A lot is at stake for retailers during the holidays. In a year when many well-known brands have disappeared, it’s a make-or-break season for sure. The National Retail Federation, a trade group, says 164 million Americans are expected to shop this Thursday through Monday alone, all eager for bargains.
Total holiday sales, according to the National Retail Federation, are expected to go as high as $682 billion this year – a 4 percent increase over 2016, which is just above the five-year average sales growth of 3.5 percent.
As many as 550,000 seasonal jobs are expected to be created to handle all those shoppers. That’s down slightly from 575,000 seasonal workers last year.
JLL Retail, a division of commercial real estate giant JLL, was a little more optimistic with its sales projections – news that’s sure to make retail executives crack a smile.
“Consumer confidence is the highest it’s been in nearly 17 years,” said Greg Maloney, CEO of JLL Retail. “We expect that holiday spending will mirror overall retail sales trends, and anticipate that sales growth could reach as much as a 6 percent jump due to favorable economic conditions and the strength of the labor market.”
Looking at the Austin area specifically, Accenture Consulting reports that 46 percent of Central Texans surveyed said they plan to spend more on gifts this year, 43 percent will spend the same as in 2016 and 11 percent will spend less.
A key factor prompting Austinites to spend more this year, the firm said, is the number of people who say they have a good job. Among those spending less, gas prices were cited as the reason here more than in any other metro area surveyed, according to Accenture Consulting.
The average Austin shopper will spend $465 this holiday season – the lowest amount among the 15 metro areas Accenture Consulting surveyed. New York, by contrast, came in at $825 per person, topping the list.
Austin’s young shoppers are largely responsible for dragging that sales figure down. For example, members of Generation Z, which includes people born in the mid-1990s to the mid-2000s, said they would only spend $421, on average.
In a tech-savvy city like Austin, it should come as no surprise that Accenture Consulting found many shoppers – 54 percent to be exact – plan to do most of their shopping online, with 37 percent saying they’d stick mainly to in-store shopping.
While more and more people are buying gifts online, JLL Retail says brick-and-mortar stores remain crucial for a number of reasons.

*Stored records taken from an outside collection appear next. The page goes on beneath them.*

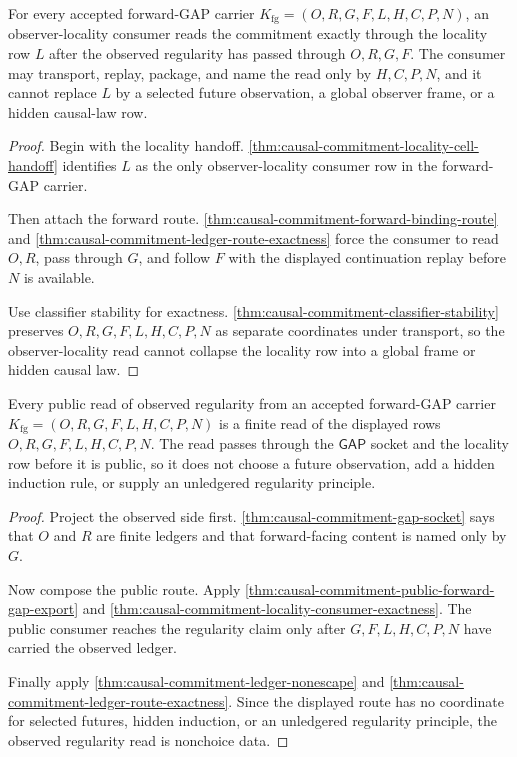 \begin{theorem}
\label{thm:causal-commitment-locality-consumer-exactness}
For every accepted forward-GAP carrier $K_{\mathrm{fg}}=(O,R,G,F,L,H,C,P,N)$, an observer-locality consumer reads the commitment exactly through the locality row $L$ after the observed regularity has passed through $O,R,G,F$. The consumer may transport, replay, package, and name the read only by $H,C,P,N$, and it cannot replace $L$ by a selected future observation, a global observer frame, or a hidden causal-law row.
\end{theorem}
\begin{proof}
Begin with the locality handoff. \autoref{thm:causal-commitment-locality-cell-handoff} identifies $L$ as the only observer-locality consumer row in the forward-GAP carrier.

Then attach the forward route. \autoref{thm:causal-commitment-forward-binding-route} and \autoref{thm:causal-commitment-ledger-route-exactness} force the consumer to read $O,R$, pass through $G$, and follow $F$ with the displayed continuation replay before $N$ is available.

Use classifier stability for exactness. \autoref{thm:causal-commitment-classifier-stability} preserves $O,R,G,F,L,H,C,P,N$ as separate coordinates under transport, so the observer-locality read cannot collapse the locality row into a global frame or hidden causal law.
\end{proof}

\begin{theorem}
\label{thm:causal-commitment-observed-regularity-nonchoice}
Every public read of observed regularity from an accepted forward-GAP carrier $K_{\mathrm{fg}}=(O,R,G,F,L,H,C,P,N)$ is a finite read of the displayed rows $O,R,G,F,L,H,C,P,N$. The read passes through the $\mathsf{GAP}$ socket and the locality row before it is public, so it does not choose a future observation, add a hidden induction rule, or supply an unledgered regularity principle.
\end{theorem}
\begin{proof}
Project the observed side first. \autoref{thm:causal-commitment-gap-socket} says that $O$ and $R$ are finite ledgers and that forward-facing content is named only by $G$.

Now compose the public route. Apply \autoref{thm:causal-commitment-public-forward-gap-export} and \autoref{thm:causal-commitment-locality-consumer-exactness}. The public consumer reaches the regularity claim only after $G,F,L,H,C,P,N$ have carried the observed ledger.

Finally apply \autoref{thm:causal-commitment-ledger-nonescape} and \autoref{thm:causal-commitment-ledger-route-exactness}. Since the displayed route has no coordinate for selected futures, hidden induction, or an unledgered regularity principle, the observed regularity read is nonchoice data.
\end{proof}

“Consumers who plan to do the majority of their shopping online will still venture out to physical stores either to pick up purchases ordered online or buy high-end items they want to touch and test,” said James Cook, JLL director of retail research.
Many chains, such as Target and Macy’s, are even using their networks of stores to fill online orders this year, reducing shipping costs and speeding up delivery times.
At the Southpark Meadows Best Buy store in South Austin, workers like Joseph Lopez have spent months gearing up for these next few weeks – and this weekend in particular.
“We’re going to be on our toes making sure everyone gets out with everything they want,” he said.
Lopez, a Best Buy employee for about two years, said he expects cellphones, video games and smart-home gadgets to be especially popular with shoppers – many of whom came in days in advance to stake things out and get the lay of the land ahead of Black Friday.
“We have a lot of people who come in and ask questions,” he said. “They’re making a plan for what they want to get. I love that. It’s really smart.”